### Data provided
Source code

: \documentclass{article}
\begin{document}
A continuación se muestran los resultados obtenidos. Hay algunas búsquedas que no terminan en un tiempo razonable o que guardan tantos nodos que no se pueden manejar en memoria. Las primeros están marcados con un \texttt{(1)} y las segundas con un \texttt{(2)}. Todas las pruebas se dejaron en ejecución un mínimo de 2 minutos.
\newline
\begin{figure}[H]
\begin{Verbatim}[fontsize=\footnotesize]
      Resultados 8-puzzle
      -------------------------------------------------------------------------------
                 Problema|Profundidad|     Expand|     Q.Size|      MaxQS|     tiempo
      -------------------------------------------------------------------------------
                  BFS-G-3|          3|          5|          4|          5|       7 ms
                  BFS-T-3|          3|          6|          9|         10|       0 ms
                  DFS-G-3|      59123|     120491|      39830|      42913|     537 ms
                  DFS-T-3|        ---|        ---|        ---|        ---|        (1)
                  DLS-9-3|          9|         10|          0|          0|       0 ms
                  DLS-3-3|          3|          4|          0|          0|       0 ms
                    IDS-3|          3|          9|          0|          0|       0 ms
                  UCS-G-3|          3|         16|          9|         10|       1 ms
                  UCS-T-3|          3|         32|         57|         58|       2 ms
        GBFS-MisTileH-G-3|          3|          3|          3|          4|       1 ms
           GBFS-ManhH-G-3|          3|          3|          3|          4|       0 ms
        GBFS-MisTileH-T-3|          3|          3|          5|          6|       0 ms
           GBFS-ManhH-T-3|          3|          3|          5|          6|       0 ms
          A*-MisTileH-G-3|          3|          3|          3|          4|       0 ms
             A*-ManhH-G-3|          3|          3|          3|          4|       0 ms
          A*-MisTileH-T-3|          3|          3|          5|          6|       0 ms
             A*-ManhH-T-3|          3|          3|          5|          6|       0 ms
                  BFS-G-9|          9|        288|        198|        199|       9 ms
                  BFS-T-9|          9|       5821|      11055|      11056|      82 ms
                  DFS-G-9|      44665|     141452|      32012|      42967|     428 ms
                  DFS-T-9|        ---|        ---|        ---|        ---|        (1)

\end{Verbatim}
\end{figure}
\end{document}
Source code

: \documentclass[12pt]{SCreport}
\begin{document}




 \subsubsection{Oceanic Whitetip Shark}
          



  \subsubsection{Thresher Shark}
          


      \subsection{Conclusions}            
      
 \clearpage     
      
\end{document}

### Aim of the exercise
Please write the entries out again exactly as they stand.

### Reply
Source code

: \documentclass{article}
\begin{document}
A continuación se muestran los resultados obtenidos. Hay algunas búsquedas que no terminan en un tiempo razonable o que guardan tantos nodos que no se pueden manejar en memoria. Las primeros están marcados con un \texttt{(1)} y las segundas con un \texttt{(2)}. Todas las pruebas se dejaron en ejecución un mínimo de 2 minutos.
\newline
\begin{figure}[H]
\begin{Verbatim}[fontsize=\footnotesize]
      Resultados 8-puzzle
      -------------------------------------------------------------------------------
                 Problema|Profundidad|     Expand|     Q.Size|      MaxQS|     tiempo
      -------------------------------------------------------------------------------
                  BFS-G-3|          3|          5|          4|          5|       7 ms
                  BFS-T-3|          3|          6|          9|         10|       0 ms
                  DFS-G-3|      59123|     120491|      39830|      42913|     537 ms
                  DFS-T-3|        ---|        ---|        ---|        ---|        (1)
                  DLS-9-3|          9|         10|          0|          0|       0 ms
                  DLS-3-3|          3|          4|          0|          0|       0 ms
                    IDS-3|          3|          9|          0|          0|       0 ms
                  UCS-G-3|          3|         16|          9|         10|       1 ms
                  UCS-T-3|          3|         32|         57|         58|       2 ms
        GBFS-MisTileH-G-3|          3|          3|          3|          4|       1 ms
           GBFS-ManhH-G-3|          3|          3|          3|          4|       0 ms
        GBFS-MisTileH-T-3|          3|          3|          5|          6|       0 ms
           GBFS-ManhH-T-3|          3|          3|          5|          6|       0 ms
          A*-MisTileH-G-3|          3|          3|          3|          4|       0 ms
             A*-ManhH-G-3|          3|          3|          3|          4|       0 ms
          A*-MisTileH-T-3|          3|          3|          5|          6|       0 ms
             A*-ManhH-T-3|          3|          3|          5|          6|       0 ms
                  BFS-G-9|          9|        288|        198|        199|       9 ms
                  BFS-T-9|          9|       5821|      11055|      11056|      82 ms
                  DFS-G-9|      44665|     141452|      32012|      42967|     428 ms
                  DFS-T-9|        ---|        ---|        ---|        ---|        (1)

\end{Verbatim}
\end{figure}
\end{document}
Source code

: \documentclass[12pt]{SCreport}
\begin{document}




 \subsubsection{Oceanic Whitetip Shark}
          



  \subsubsection{Thresher Shark}
          


      \subsection{Conclusions}            
      
 \clearpage     
      
\end{document}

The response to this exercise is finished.